• What the task requires
Exact copy, pictures excluded: set down only the lines from the one with "This is the content for **Empty Blog**." through the end of the entries, keeping both end lines.

========================

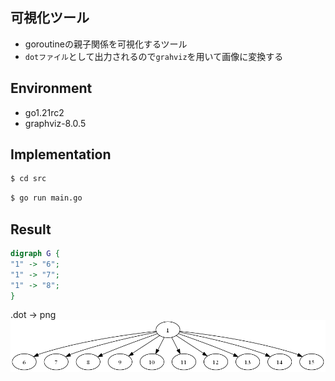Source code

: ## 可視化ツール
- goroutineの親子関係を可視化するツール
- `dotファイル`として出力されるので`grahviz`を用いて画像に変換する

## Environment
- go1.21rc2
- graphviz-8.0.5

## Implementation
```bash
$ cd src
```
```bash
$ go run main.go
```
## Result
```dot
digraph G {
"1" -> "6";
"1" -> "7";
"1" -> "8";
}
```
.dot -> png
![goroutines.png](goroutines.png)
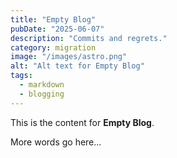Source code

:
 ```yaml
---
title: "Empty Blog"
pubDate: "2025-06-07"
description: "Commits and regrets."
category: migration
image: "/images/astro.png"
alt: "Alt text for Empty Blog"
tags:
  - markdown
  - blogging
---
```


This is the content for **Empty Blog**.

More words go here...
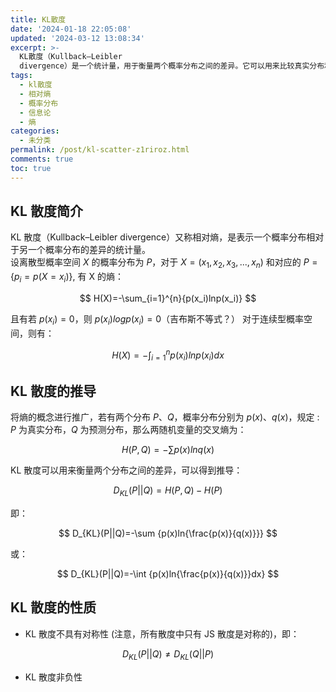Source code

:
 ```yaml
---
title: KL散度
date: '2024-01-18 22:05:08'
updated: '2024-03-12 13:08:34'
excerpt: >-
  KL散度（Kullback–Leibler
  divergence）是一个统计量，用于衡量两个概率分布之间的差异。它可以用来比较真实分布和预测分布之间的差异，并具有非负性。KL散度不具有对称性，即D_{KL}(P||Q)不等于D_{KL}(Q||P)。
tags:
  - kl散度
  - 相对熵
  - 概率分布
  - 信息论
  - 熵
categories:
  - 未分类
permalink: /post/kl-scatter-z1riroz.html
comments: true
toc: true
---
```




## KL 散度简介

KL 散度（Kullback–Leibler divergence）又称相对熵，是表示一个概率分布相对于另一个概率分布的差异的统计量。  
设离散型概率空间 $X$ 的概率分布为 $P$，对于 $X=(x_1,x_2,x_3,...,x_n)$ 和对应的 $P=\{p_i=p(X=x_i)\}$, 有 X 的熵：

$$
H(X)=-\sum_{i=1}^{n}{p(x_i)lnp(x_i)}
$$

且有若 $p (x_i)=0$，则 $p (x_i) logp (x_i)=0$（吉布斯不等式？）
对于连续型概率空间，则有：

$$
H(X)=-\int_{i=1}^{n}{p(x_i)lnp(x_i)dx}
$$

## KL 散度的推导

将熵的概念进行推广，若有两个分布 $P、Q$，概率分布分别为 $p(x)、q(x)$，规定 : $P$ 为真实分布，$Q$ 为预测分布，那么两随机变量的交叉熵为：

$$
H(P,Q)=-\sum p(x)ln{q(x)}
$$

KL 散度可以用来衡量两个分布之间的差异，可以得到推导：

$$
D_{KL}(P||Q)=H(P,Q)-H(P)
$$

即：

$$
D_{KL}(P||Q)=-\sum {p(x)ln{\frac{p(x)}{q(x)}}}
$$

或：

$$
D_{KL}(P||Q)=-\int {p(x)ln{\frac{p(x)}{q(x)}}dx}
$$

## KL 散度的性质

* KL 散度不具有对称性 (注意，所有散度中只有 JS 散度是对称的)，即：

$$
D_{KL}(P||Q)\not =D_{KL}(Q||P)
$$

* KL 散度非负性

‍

========================

• Written solution
This is the content for **Empty Blog**.

More words go here...
Source code

:
 ```yaml
---
title: KL散度
date: '2024-01-18 22:05:08'
updated: '2024-03-12 13:08:34'
excerpt: >-
  KL散度（Kullback–Leibler
  divergence）是一个统计量，用于衡量两个概率分布之间的差异。它可以用来比较真实分布和预测分布之间的差异，并具有非负性。KL散度不具有对称性，即D_{KL}(P||Q)不等于D_{KL}(Q||P)。
tags:
  - kl散度
  - 相对熵
  - 概率分布
  - 信息论
  - 熵
categories:
  - 未分类
permalink: /post/kl-scatter-z1riroz.html
comments: true
toc: true
---
```




## KL 散度简介

KL 散度（Kullback–Leibler divergence）又称相对熵，是表示一个概率分布相对于另一个概率分布的差异的统计量。  
设离散型概率空间 $X$ 的概率分布为 $P$，对于 $X=(x_1,x_2,x_3,...,x_n)$ 和对应的 $P=\{p_i=p(X=x_i)\}$, 有 X 的熵：

$$
H(X)=-\sum_{i=1}^{n}{p(x_i)lnp(x_i)}
$$

且有若 $p (x_i)=0$，则 $p (x_i) logp (x_i)=0$（吉布斯不等式？）
对于连续型概率空间，则有：

$$
H(X)=-\int_{i=1}^{n}{p(x_i)lnp(x_i)dx}
$$

## KL 散度的推导

将熵的概念进行推广，若有两个分布 $P、Q$，概率分布分别为 $p(x)、q(x)$，规定 : $P$ 为真实分布，$Q$ 为预测分布，那么两随机变量的交叉熵为：

$$
H(P,Q)=-\sum p(x)ln{q(x)}
$$

KL 散度可以用来衡量两个分布之间的差异，可以得到推导：

$$
D_{KL}(P||Q)=H(P,Q)-H(P)
$$

即：

$$
D_{KL}(P||Q)=-\sum {p(x)ln{\frac{p(x)}{q(x)}}}
$$

或：

$$
D_{KL}(P||Q)=-\int {p(x)ln{\frac{p(x)}{q(x)}}dx}
$$

## KL 散度的性质

* KL 散度不具有对称性 (注意，所有散度中只有 JS 散度是对称的)，即：

$$
D_{KL}(P||Q)\not =D_{KL}(Q||P)
$$

* KL 散度非负性

‍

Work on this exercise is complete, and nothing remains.